2. NXP usually provides decent documentation for their processors, hopefully this will be true also for LS2160A. Real documentation can make a huge difference for software development, especially when trying to take advantage of the special hardware included in this SoC, e.g. for fast networking.




BAD:

Cortex-A72 (and the other 5 Cortex-A cores that support only the ARMv8.0-A architecture) are obsolete, especially if you want to develop a heavily-multithreaded application, which can benefit from having 16 cores.


The cores supporting the ARMv8.2-A architecture, which were introduced during the last 2 years (Cortex-A55, Cortex-A65, Cortex-A75, Cortex-A76 & Cortex-A77), among other useful additions, correct what in my opinion was a serious mistake in the initial 64-bit ARM architecture and they add some atomic read-modify-write instructions. The most useful of them are fetch-and-add and atomic swap.

On a Cortex-A72, you can implement in software atomic primitives that are mostly equivalent with those provided in hardware in a Cortex-A75 or newer, but the equivalence is only partial.
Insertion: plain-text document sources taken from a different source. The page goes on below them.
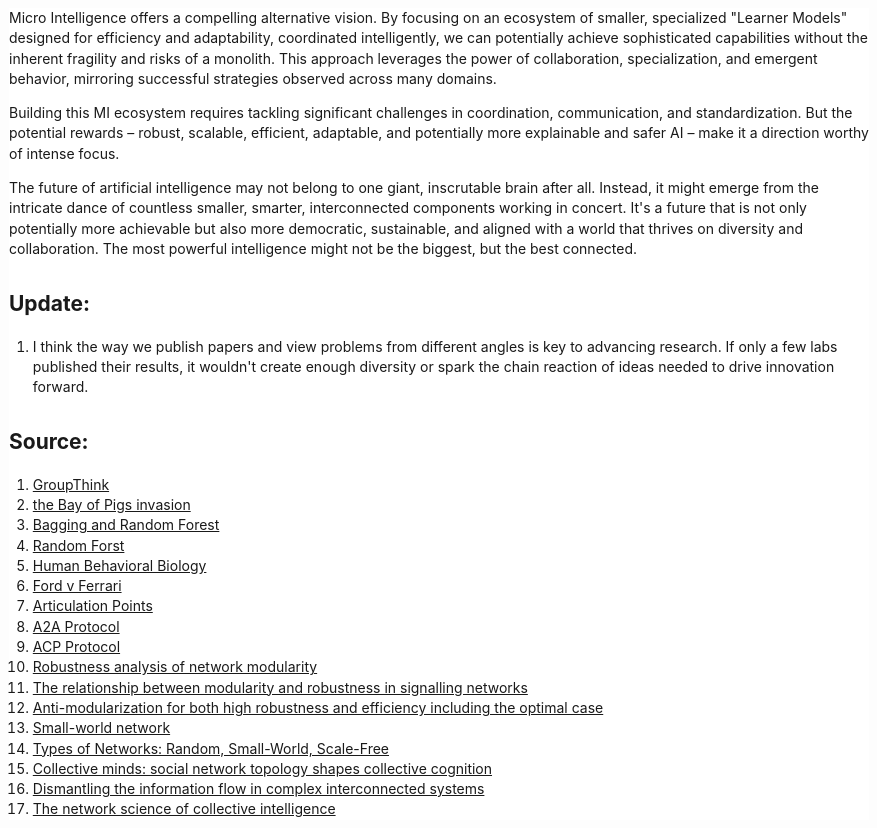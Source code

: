 Micro Intelligence offers a compelling alternative vision. By focusing on an ecosystem of smaller, specialized "Learner Models" designed for efficiency and adaptability, coordinated intelligently, we can potentially achieve sophisticated capabilities without the inherent fragility and risks of a monolith. This approach leverages the power of collaboration, specialization, and emergent behavior, mirroring successful strategies observed across many domains.

Building this MI ecosystem requires tackling significant challenges in coordination, communication, and standardization. But the potential rewards – robust, scalable, efficient, adaptable, and potentially more explainable and safer AI – make it a direction worthy of intense focus.

The future of artificial intelligence may not belong to one giant, inscrutable brain after all. Instead, it might emerge from the intricate dance of countless smaller, smarter, interconnected components working in concert. It's a future that is not only potentially more achievable but also more democratic, sustainable, and aligned with a world that thrives on diversity and collaboration. The most powerful intelligence might not be the biggest, but the best connected.

## Update:

1. I think the way we publish papers and view problems from different angles is key to advancing research. If only a few labs published their results, it wouldn't create enough diversity or spark the chain reaction of ideas needed to drive innovation forward.


## Source:

1. [GroupThink](https://web.archive.org/web/20100401033524/http://apps.olin.wustl.edu/faculty/macdonald/GroupThink.pdf)
2. [the Bay of Pigs invasion](https://www.jfklibrary.org/learn/about-jfk/jfk-in-history/the-bay-of-pigs)
3. [Bagging and Random Forest](https://mlcourse.ai/book/topic05/topic05_intro.html)
4. [Random Forst](https://en.wikipedia.org/wiki/Random_forest)
5. [Human Behavioral Biology](https://www.youtube.com/watch?v=5031rWXgdYo&list=PL848F2368C90DDC3D&index=10&ab_channel=Stanford)
6. [Ford v Ferrari](https://en.wikipedia.org/wiki/Ford_v_Ferrari)
7. [Articulation Points](https://networkx.org/documentation/stable/reference/algorithms/generated/networkx.algorithms.components.articulation_points.html)
8. [A2A Protocol](https://github.com/google/A2A)
9. [ACP Protocol](https://yakinrubaiat.github.io/archived/acp-protocol/)
10. [Robustness analysis of network modularity](https://eprints.whiterose.ac.uk/id/eprint/88836/1/mod_robust_double_final.pdf)
11. [The relationship between modularity and robustness in signalling networks](https://pmc.ncbi.nlm.nih.gov/articles/PMC3785844/)
12. [Anti-modularization for both high robustness and efficiency including the optimal case](https://pmc.ncbi.nlm.nih.gov/articles/PMC10977745/)
13. [Small-world network](https://en.wikipedia.org/wiki/Small-world_network)
14. [Types of Networks: Random, Small-World, Scale-Free](https://noduslabs.com/radar/types-networks-random-small-world-scale-free/)
15. [Collective minds: social network topology shapes collective cognition](https://pmc.ncbi.nlm.nih.gov/articles/PMC8666914/)
16. [Dismantling the information flow in complex interconnected systems](https://link.aps.org/doi/10.1103/PhysRevResearch.5.013084)
17. [The network science of collective intelligence](https://ndg.asc.upenn.edu/wp-content/uploads/2022/10/Centola_2022_TICS_Network_Science_of_Collective_Intelligence.pdf)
On Cortex-A72, those atomic primitives can be retried an unpredictable number of times, so in a program running on 16 cores it can be difficult to guarantee progress, bounded latencies or fairness in resource utilization.
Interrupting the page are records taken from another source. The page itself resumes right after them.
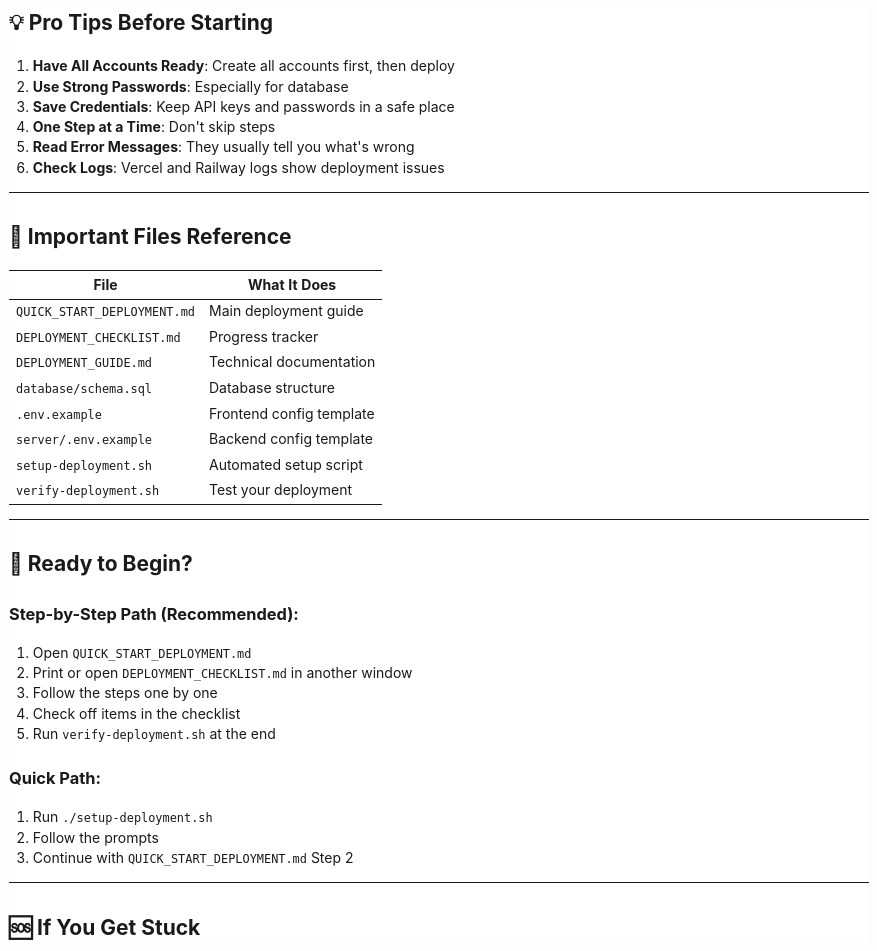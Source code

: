 
## 💡 Pro Tips Before Starting

1. **Have All Accounts Ready**: Create all accounts first, then deploy
2. **Use Strong Passwords**: Especially for database
3. **Save Credentials**: Keep API keys and passwords in a safe place
4. **One Step at a Time**: Don't skip steps
5. **Read Error Messages**: They usually tell you what's wrong
6. **Check Logs**: Vercel and Railway logs show deployment issues

---

## 📁 Important Files Reference

| File                        | What It Does             |
| --------------------------- | ------------------------ |
| `QUICK_START_DEPLOYMENT.md` | Main deployment guide    |
| `DEPLOYMENT_CHECKLIST.md`   | Progress tracker         |
| `DEPLOYMENT_GUIDE.md`       | Technical documentation  |
| `database/schema.sql`       | Database structure       |
| `.env.example`              | Frontend config template |
| `server/.env.example`       | Backend config template  |
| `setup-deployment.sh`       | Automated setup script   |
| `verify-deployment.sh`      | Test your deployment     |

---

## 🚀 Ready to Begin?

### Step-by-Step Path (Recommended):

1. Open `QUICK_START_DEPLOYMENT.md`
2. Print or open `DEPLOYMENT_CHECKLIST.md` in another window
3. Follow the steps one by one
4. Check off items in the checklist
5. Run `verify-deployment.sh` at the end

### Quick Path:

1. Run `./setup-deployment.sh`
2. Follow the prompts
3. Continue with `QUICK_START_DEPLOYMENT.md` Step 2

---

## 🆘 If You Get Stuck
NXP probably had valid cost reasons to keep using Cortex-A72, but I believe that developing a chip with so many cores, using a core not well designed for many-core chips, is rather dumb.
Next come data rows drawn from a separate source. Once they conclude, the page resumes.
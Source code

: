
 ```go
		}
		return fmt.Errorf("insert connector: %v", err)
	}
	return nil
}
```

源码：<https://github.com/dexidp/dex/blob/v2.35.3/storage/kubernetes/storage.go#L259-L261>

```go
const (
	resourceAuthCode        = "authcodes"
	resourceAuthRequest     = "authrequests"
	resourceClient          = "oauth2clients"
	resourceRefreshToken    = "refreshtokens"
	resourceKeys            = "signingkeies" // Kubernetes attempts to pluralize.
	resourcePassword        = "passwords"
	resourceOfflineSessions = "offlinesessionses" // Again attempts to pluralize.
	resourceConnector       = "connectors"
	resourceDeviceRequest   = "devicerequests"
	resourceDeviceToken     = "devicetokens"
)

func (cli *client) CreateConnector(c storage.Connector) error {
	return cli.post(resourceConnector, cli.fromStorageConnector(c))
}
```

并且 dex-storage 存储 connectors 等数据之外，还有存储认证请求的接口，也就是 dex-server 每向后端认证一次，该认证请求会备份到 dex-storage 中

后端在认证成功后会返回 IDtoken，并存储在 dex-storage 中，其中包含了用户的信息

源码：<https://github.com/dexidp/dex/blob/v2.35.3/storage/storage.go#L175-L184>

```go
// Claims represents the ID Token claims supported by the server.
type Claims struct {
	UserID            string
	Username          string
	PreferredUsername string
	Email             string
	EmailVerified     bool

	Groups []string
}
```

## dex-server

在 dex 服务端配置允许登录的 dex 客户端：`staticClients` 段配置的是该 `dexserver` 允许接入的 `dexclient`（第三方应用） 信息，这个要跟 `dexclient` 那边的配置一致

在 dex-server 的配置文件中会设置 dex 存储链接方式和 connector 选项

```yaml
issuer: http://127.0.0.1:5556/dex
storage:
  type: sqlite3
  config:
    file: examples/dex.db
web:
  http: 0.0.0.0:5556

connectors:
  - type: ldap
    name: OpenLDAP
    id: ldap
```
However, for applications where the 16 cores do mostly independent tasks, e.g. for program compilation or for many networking tasks, where the cores may process independent client requests or independent data streams, the NXP LS2160A should work fine.

As ARM boards go:

SBSA = killer feature (if it works out)
Socketed DDR4 = killer feature
open ended PCIe = killer feature
>4 big cores = killer feature
100G Ethernet = killer feature
4×SATA = killer feature
M.2 = still somewhat killer feature, but getting common

To elaborate on linux4kix' answer: The tests aren't to blame, but some tests are probably best to avoid if the objective is to compare hardware across architectures as fairly as possible:

1. Codebases that are full of SIMD, but aren't equally optimized for all architectures (as roughly measured by the number of vectorized code paths). Video codecs are problematic for this reason – SIMD makes them several times faster.
2. Tests that do different things on different platforms (such as compilation, especially with platform specific code like the kernel).

Of course, if the objective is to find the best hardware for say, video encoding, then it makes sense to include x264 and so on…

Some of the newer extensions were allowed to be included back to the older Cortex-A72 cores. For instance the LX2160A includes the crc32 and pmull extensions. Overall if you look at the OpenMP mult-threaded benchmarks you see that is an area where the LX2160A actually does quite well performance wise. You can see that it generally outperforms the Ampere, or ThunderX2 based systems sometimes outright and other times way above where they should align by just Ghz * Core count. One of the things that helps quite a bit is how NXP has designed the L2 and L3 cache, this seems to be quite optimized and a big performance boost for multi-core performance.

If you have a specific test you would like to see the results from drop me an email or hit me up on twitter.

I found your post here, thank you for benchmarks!

Where do you plan to sell it besides your web-site? For me it will be easier to order it from Amazon (if you allow to ship it to Russia) or from some European distributor.

The pre-order will only be available through our website. Once the boards are in full production they will be supplied through our normal redistributors. Please email [email protected] for more detailed information. Thanks for the interest.

Ok, will do, when hardware will be in production.